8º dia (72km em 4hs)

Francisco de Sá. Saímos bem cedo de Nova Esperança, às 9h30. Chegando em Montes Claros após rodar 20km, fomos no supermercado e no banco. Logo em seguida a corrente do Cyro quebrou e arrancou um pedaço do passador dianteiro, para descer a corrente só com o pé. Paramos para comer na saída em uma sombra, como sempre. Até os 50km o Sérgio ficou com a gente, depois ficou para trás. Chegamos em Francisco de Sá com 72km e armamos as barracas em frente a uma capela, no posto de gasolina.

9º dia (125km em 5hs10min)

Logo no início a subida da Serra do Espinhaço, longa e pouco inclinada. Alguns pegaram rabeira no final. Depois de passar a serra, o terreno ficou plano e o ritmo forte. Pedalamos até escurecer, forçando as pernas, chegando na média de 33km/h no último trecho. Acampamos no posto.

10º dia (50km em 2hs30min)

Salinas. A saída foi enrolada, a garupa do Yuri quebrou, e rapidinho passamos uma fita plástica. Rodamos bem, e na última subida pegamos rabeira, o Yuri foi jogado para fora e caiu no barranquinho. Chegando em Salinas resolvemos parar para tomar uma cachaça e fazer uma disputa de sinuca. Depois fomos na bicicletaria arrumar as bikes, e o Sérgio deu um trato na garupa do Yuri com Durepox. O pessoal da oficina gostou da gente e cedeu banho e hospedagem numa casa de primeira, a melhor da viagem. Depois fomos tomar cerveja na praça, e mais tarde fomos pro forró de carona e voltamos às 4hs.

11º dia (77km em 3hs40min)

Dormimos até às 8h30, comemos um fubá e seguimos viagem. Ainda na cidade o pneu do Sérgio e do Moacyr furou. Almoçamos na feira da cidade.
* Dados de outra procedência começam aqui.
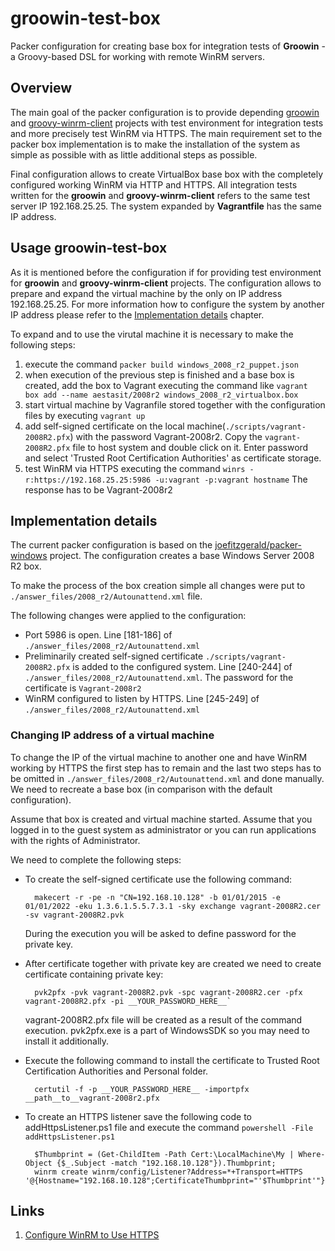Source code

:# groowin-test-box

Packer configuration for creating base box for integration tests of **Groowin** - a Groovy-based DSL for working with remote WinRM servers.

## Overview

The main goal of the packer configuration is to provide depending [groowin](https://github.com/aestasit/groowin) and [groovy-winrm-client](https://github.com/aestasit/groovy-winrm-client) projects with test environment for integration tests and more precisely test WinRM via HTTPS.
The main requirement set to the packer box implementation is to make the installation of the system as simple as possible with as little additional steps as possible.

Final configuration allows to create VirtualBox base box with the completely configured working WinRM via HTTP and HTTPS.
All integration tests written for the **groowin** and **groovy-winrm-client** refers to the same test server IP 192.168.25.25.
The system expanded by **Vagrantfile** has the same IP address.


## Usage groowin-test-box

As it is mentioned before the configuration if for providing test environment for **groowin** and **groovy-winrm-client** projects.
The configuration allows to prepare and expand the virtual machine by the only on IP address 192.168.25.25.
For more information how to configure the system by another IP address please refer to the [Implementation details]() chapter.

To expand and to use the virutal machine it is necessary to make the following steps:

1. execute the command `packer build windows_2008_r2_puppet.json`
2. when execution of the previous step is finished and a base box is created, add the box to Vagrant executing the command like `vagrant box add --name aestasit/2008r2 windows_2008_r2_virtualbox.box`
3. start virtual machine by Vagranfile stored together with the configuration files by executing `vagrant up`
4. add self-signed certificate on the local machine(`./scripts/vagrant-2008R2.pfx`) with the password Vagrant-2008r2. Copy the `vagrant-2008R2.pfx` file to host system and double click on it. Enter password and select 'Trusted Root Certification Authorities' as certificate storage.
5. test WinRM via HTTPS executing the command `winrs -r:https://192.168.25.25:5986 -u:vagrant -p:vagrant hostname` The response has to be Vagrant-2008r2

## Implementation details

The current packer configuration is based on the [joefitzgerald/packer-windows](https://github.com/joefitzgerald/packer-windows) project.
The configuration creates a base Windows Server 2008 R2 box.

To make the process of the box creation simple all changes were put to `./answer_files/2008_r2/Autounattend.xml` file.

The following changes were applied to the configuration:

- Port 5986 is open. Line [181-186] of `./answer_files/2008_r2/Autounattend.xml`
- Preliminarily created self-signed certificate `./scripts/vagrant-2008R2.pfx` is added to the configured system. Line [240-244] of `./answer_files/2008_r2/Autounattend.xml`. The password for the certificate is `Vagrant-2008r2`
- WinRM configured to listen by HTTPS. Line [245-249] of `./answer_files/2008_r2/Autounattend.xml`


### Changing IP address of a virtual machine

To change the IP of the virtual machine to another one and have WinRM working by HTTPS the first step has to remain and the last two steps has to be omitted in `./answer_files/2008_r2/Autounattend.xml` and done manually.
We need to recreate a base box (in comparison with the default configuration).

Assume that box is created and virtual machine started. Assume that you logged in to the guest system as administrator or you can run applications with the rights of Administrator.

We need to complete the following steps:

* To create the self-signed certificate use the following command:

        makecert -r -pe -n "CN=192.168.10.128" -b 01/01/2015 -e 01/01/2022 -eku 1.3.6.1.5.5.7.3.1 -sky exchange vagrant-2008R2.cer -sv vagrant-2008R2.pvk

    During the execution you will be asked to define password for the private key.

* After certificate together with private key are created we need to create certificate containing private key:

        pvk2pfx -pvk vagrant-2008R2.pvk -spc vagrant-2008R2.cer -pfx vagrant-2008R2.pfx -pi __YOUR_PASSWORD_HERE__`

    vagrant-2008R2.pfx file will be created as a result of the command execution. pvk2pfx.exe is a part of WindowsSDK so you may need to install it additionally.

* Execute the following command to install the certificate to Trusted Root Certification Authorities and Personal folder.

        certutil -f -p __YOUR_PASSWORD_HERE__ -importpfx __path__to__vagrant-2008r2.pfx

* To create an HTTPS listener save the following code to addHttpsListener.ps1 file and execute the command `powershell -File addHttpsListener.ps1`

        $Thumbprint = (Get-ChildItem -Path Cert:\LocalMachine\My | Where-Object {$_.Subject -match "192.168.10.128"}).Thumbprint;
        winrm create winrm/config/Listener?Address=*+Transport=HTTPS '@{Hostname="192.168.10.128";CertificateThumbprint="'$Thumbprint'"}'



## Links

1. [Configure WinRM to Use HTTPS](http://pubs.vmware.com/orchestrator-plugins/index.jsp?topic=%2Fcom.vmware.using.powershell.plugin.doc_10%2FGUID-2F7DA33F-E427-4B22-8946-03793C05A097.html)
Começamos a pedalar às 15h, no caminho da saída da cidade de terra que cortava caminho erramos uns 6km de ida e volta. Pegando o asfalto muitas subidas logo no início. Comemos no caminho e encaramos outras várias subidas. Chegamos no Altiplano às 18h45 (Posto União) e depois decidimos tocar mais 40km com retas, descidas e poucas subidas. Chegamos às 20h depois de rodar 10km no escuro. Havia alguns caminhões na estrada, mas fomos respeitados. Dormimos no quartinho do borracheiro .

13º dia (65km em 3hs30min)

Pedra Grande. Acordamos cedo com o sol forte, e fomos arrumar a roda do Yuri na oficina, e comprar banana na feira. Saímos às 11h, e fizemos um fubá na saída como sempre. Seguimos mais 19km com descidas até Pedra Grande, e no meio do caminho a garupa do Yuri quebrou de novo. Comemos e tomamos banho na casa da dona Maria, e acampamos dentro de um casarão abandonado. Quando começamos a dormir o Cyro vomitou na porta principal, e o Sérgio teve dor de barriga.

14º dia (100km em 5hs)

Jacinto. Acordamos cedo, limpamos a bagunça, e saímos sem comer direito, só o extrato de soja que estávamos tomando todo dia ao acordar. Rodamos até Almenara e comemos muito, tendo de fazer uma parada pra digestão na saída da cidade. A estrada agora é asfaltada, e estamos seguindo o Rio Jequitinhonha. Faltando 12km pegamos uma estrada de terra ruim à noite até chegar em Jacinto. O Cyro levou um tombo, mas tudo bem. Dormimos num posto de gasolina na entrada da cidade.

15º dia (96km em 5hs)

Itagimirim. Acordamos cedo, e fizemos um fubá lá mesmo. Saímos às 11h, giramos 48km de terra ruim, e a garupa do Yuri foi desmontando no caminho. Comemos um P.F. em Salto
da Divisa e seguimos 48km de asfalto com algumas subidas fortes e muito sobe e desce. Chegamos à noite na BR-101. Jantamos em Itagimirim e dormimos na posto fiscal do trevo. A garupa do Yuri quebrou em mais 2 pontos, perda total.

16º dia (130km em 5hs20min)

Arraial D'Ajuda. O Yuri acordou bem cedo para arrumar uma garupa de ferro e colocar uns raios na roda. Saímos cedo depois de tomar café na padaria. Logo no início muito sobe e desce e carretas nos 33km da BR-101. Chegando em Eunápolis, comemos um P.F. e fomos no banco, e logo na saída para Porto Seguro caiu um chuvisco. Só retas e descendo sempre, e apesar do vento contra fizemos uma média de 30km/h. Chegando em Porto Seguro, fomos curtir a praia em Mundaí, e depois fomos comer no centro. Pegamos a balsa à noite, pedalamos mais 3km e uma subida forte até Arraial. Ficamos num quartinho ao lado da Igreja.

20º ao 23º dia

Descanso. Mais quatro dias de praia, forró e mulher em Caraívas.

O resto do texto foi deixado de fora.